Ce qu’il y a de chouette quand on écrit des textes pour Le ciné-club de M.Bobine, c’est qu’on peut s’autoriser n’importe quel angle et n’importe quelle durée (dans la limite du raisonnable) pour causer de cinéma. Du coup, après avoir tenté des focus sur un duo de producteurs (Don Simpson et Jerry Bruckheimer), une année (1999) et un effet spécial (le de-aging), j’ai eu envie de m’intéresser à … une ville.
Avec ses 2,7 millions d’habitants, Chicago (également connue sous les noms Windy City ou Second City) est la la troisième ville des États-Unis en termes de population. Dès lors, il n’y a à priori rien d’exceptionnel à la voir figurer juste derrière les incontournables New York et Los Angeles en termes de présence sur le grand écran. Pourtant la représentation de Chicago au cinéma aura connu des hauts et des bas tout au long du 20ème siècle. On peut même carrément parler de traversée du désert entre les années 30 et 50, où les tournages sur place se comptent sur les doigts d’une main.
Le retour de Chicago s’amorce timidement à la fin des sixties, alors que le système des studios vacille et que la nouvelle génération n’aspire qu’à filmer dans des décors authentiques. Mais c’est à l’aube des glorieuses 80’s, avec Les Blues Brothers, que la renaissance s’accomplit réellement. John Belushi et Dan Aykroyd sont très loin d’être les seuls à chanter joyeusement ♪Sweet Home Chicago♫ En effet, dans les décennies suivantes, des dizaines et des dizaines d’artistes vont se relayer consciencieusement, pour déclarer par films interposés leur amour infini pour leur ville de naissance ou de cœur. Citons quelques noms : Michael Mann, David Mamet, Harold Ramis, John Hughes, Mike Myers, John Cusack, Andrew Davis ou encore les sœurs Wachowski.

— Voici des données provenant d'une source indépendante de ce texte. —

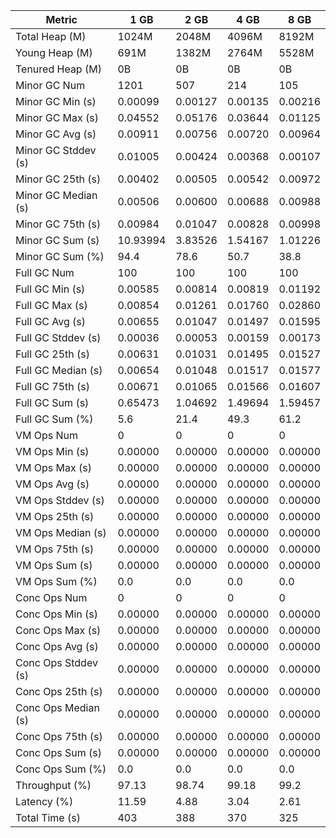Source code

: | Metric | 1 GB | 2 GB | 4 GB | 8 GB |
|------|----|----|----|----|
| Total Heap (M) | 1024M | 2048M | 4096M | 8192M |
| Young Heap (M) | 691M | 1382M | 2764M | 5528M |
| Tenured Heap (M) | 0B | 0B | 0B | 0B |
| Minor GC Num | 1201 | 507 | 214 | 105 |
| Minor GC Min (s) | 0.00099 | 0.00127 | 0.00135 | 0.00216 |
| Minor GC Max (s) | 0.04552 | 0.05176 | 0.03644 | 0.01125 |
| Minor GC Avg (s) | 0.00911 | 0.00756 | 0.00720 | 0.00964 |
| Minor GC Stddev (s) | 0.01005 | 0.00424 | 0.00368 | 0.00107 |
| Minor GC 25th (s) | 0.00402 | 0.00505 | 0.00542 | 0.00972 |
| Minor GC Median (s) | 0.00506 | 0.00600 | 0.00688 | 0.00988 |
| Minor GC 75th (s) | 0.00984 | 0.01047 | 0.00828 | 0.00998 |
| Minor GC Sum (s) | 10.93994 | 3.83526 | 1.54167 | 1.01226 |
| Minor GC Sum (%) | 94.4 | 78.6 | 50.7 | 38.8 |
| Full GC Num | 100 | 100 | 100 | 100 |
| Full GC Min (s) | 0.00585 | 0.00814 | 0.00819 | 0.01192 |
| Full GC Max (s) | 0.00854 | 0.01261 | 0.01760 | 0.02860 |
| Full GC Avg (s) | 0.00655 | 0.01047 | 0.01497 | 0.01595 |
| Full GC Stddev (s) | 0.00036 | 0.00053 | 0.00159 | 0.00173 |
| Full GC 25th (s) | 0.00631 | 0.01031 | 0.01495 | 0.01527 |
| Full GC Median (s) | 0.00654 | 0.01048 | 0.01517 | 0.01577 |
| Full GC 75th (s) | 0.00671 | 0.01065 | 0.01566 | 0.01607 |
| Full GC Sum (s) | 0.65473 | 1.04692 | 1.49694 | 1.59457 |
| Full GC Sum (%) | 5.6 | 21.4 | 49.3 | 61.2 |
| VM Ops Num | 0 | 0 | 0 | 0 |
| VM Ops Min (s) | 0.00000 | 0.00000 | 0.00000 | 0.00000 |
| VM Ops Max (s) | 0.00000 | 0.00000 | 0.00000 | 0.00000 |
| VM Ops Avg (s) | 0.00000 | 0.00000 | 0.00000 | 0.00000 |
| VM Ops Stddev (s) | 0.00000 | 0.00000 | 0.00000 | 0.00000 |
| VM Ops 25th (s) | 0.00000 | 0.00000 | 0.00000 | 0.00000 |
| VM Ops Median (s) | 0.00000 | 0.00000 | 0.00000 | 0.00000 |
| VM Ops 75th (s) | 0.00000 | 0.00000 | 0.00000 | 0.00000 |
| VM Ops Sum (s) | 0.00000 | 0.00000 | 0.00000 | 0.00000 |
| VM Ops Sum (%) | 0.0 | 0.0 | 0.0 | 0.0 |
| Conc Ops Num | 0 | 0 | 0 | 0 |
| Conc Ops Min (s) | 0.00000 | 0.00000 | 0.00000 | 0.00000 |
| Conc Ops Max (s) | 0.00000 | 0.00000 | 0.00000 | 0.00000 |
| Conc Ops Avg (s) | 0.00000 | 0.00000 | 0.00000 | 0.00000 |
| Conc Ops Stddev (s) | 0.00000 | 0.00000 | 0.00000 | 0.00000 |
| Conc Ops 25th (s) | 0.00000 | 0.00000 | 0.00000 | 0.00000 |
| Conc Ops Median (s) | 0.00000 | 0.00000 | 0.00000 | 0.00000 |
| Conc Ops 75th (s) | 0.00000 | 0.00000 | 0.00000 | 0.00000 |
| Conc Ops Sum (s) | 0.00000 | 0.00000 | 0.00000 | 0.00000 |
| Conc Ops Sum (%) | 0.0 | 0.0 | 0.0 | 0.0 |
| Throughput (%) | 97.13 | 98.74 | 99.18 | 99.2 |
| Latency (%) | 11.59 | 4.88 | 3.04 | 2.61 |
| Total Time (s) | 403 | 388 | 370 | 325 |
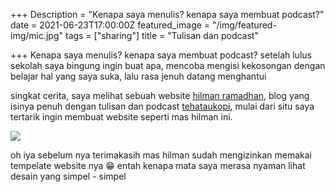 +++
Description = "Kenapa saya menulis? kenapa saya membuat podcast?"
date = 2021-06-23T17:00:00Z
featured_image = "/img/featured-img/mic.jpg"
tags = ["sharing"]
title = "Tulisan dan podcast"

+++
Kenapa saya menulis? kenapa saya membuat podcast? setelah lulus sekolah saya bingung ingin buat apa, mencoba mengisi kekosongan dengan belajar hal yang saya suka, lalu rasa jenuh datang menghantui

singkat cerita, saya melihat sebuah website [hilman ramadhan](https://hilman.space), blog yang isinya penuh dengan tulisan dan podcast [tehataukopi](https://anchor.fm/tehataukopi), mulai dari situ saya tertarik ingin membuat website seperti mas hilman ini.

![](/uploads/screen-shot-2021-06-24-at-21-58-24.png)

oh iya sebelum nya terimakasih mas hilman sudah mengizinkan memakai tempelate website nya 😁 entah kenapa mata saya merasa nyaman lihat desain yang simpel - simpel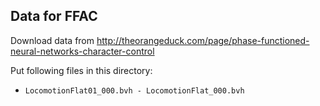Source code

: ## Data for FFAC
Download data from http://theorangeduck.com/page/phase-functioned-neural-networks-character-control

Put following files in this directory:

-  `LocomotionFlat01_000.bvh - LocomotionFlat_000.bvh`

Il m’aura fallu quelques longs mois pour faire le tri au milieu d’un corpus assez gigantesque de films exploitant plus ou moins habilement l’histoire et la géographie de Chicago (et au moins autant à mon camarade Julien Pavageau pour assurer le montage de l’épisode !). J’espère que le résultat rend à peu près justice à cette ville de cinéma unique en son genre dont il faudra bien que j’aille un jour arpenter les rues pour de vrai !
En 2018, peu de temps après avoir bouclé l’épisode de M. Bobine sur le Côté Obscur de Steven Spielberg exprimé au travers de son rapport compliqué avec Indiana Jones et le temple maudit, je me suis dit que ce serait intéressant de faire à peu près la même chose avec son copain George Lucas et sa grande œuvre, Star Wars. Vu le nombre d’exégèses déjà consacrées à cette saga foisonnante et ultra populaire, j’ai préféré me concentrer de nouveau sur un point très spécifique. À savoir le personnage de Dark Vador et la révélation de sa véritable identité à fin de L’Empire contre-attaque dans ce qui est considéré généralement comme le plus grand twist de l’histoire du cinéma.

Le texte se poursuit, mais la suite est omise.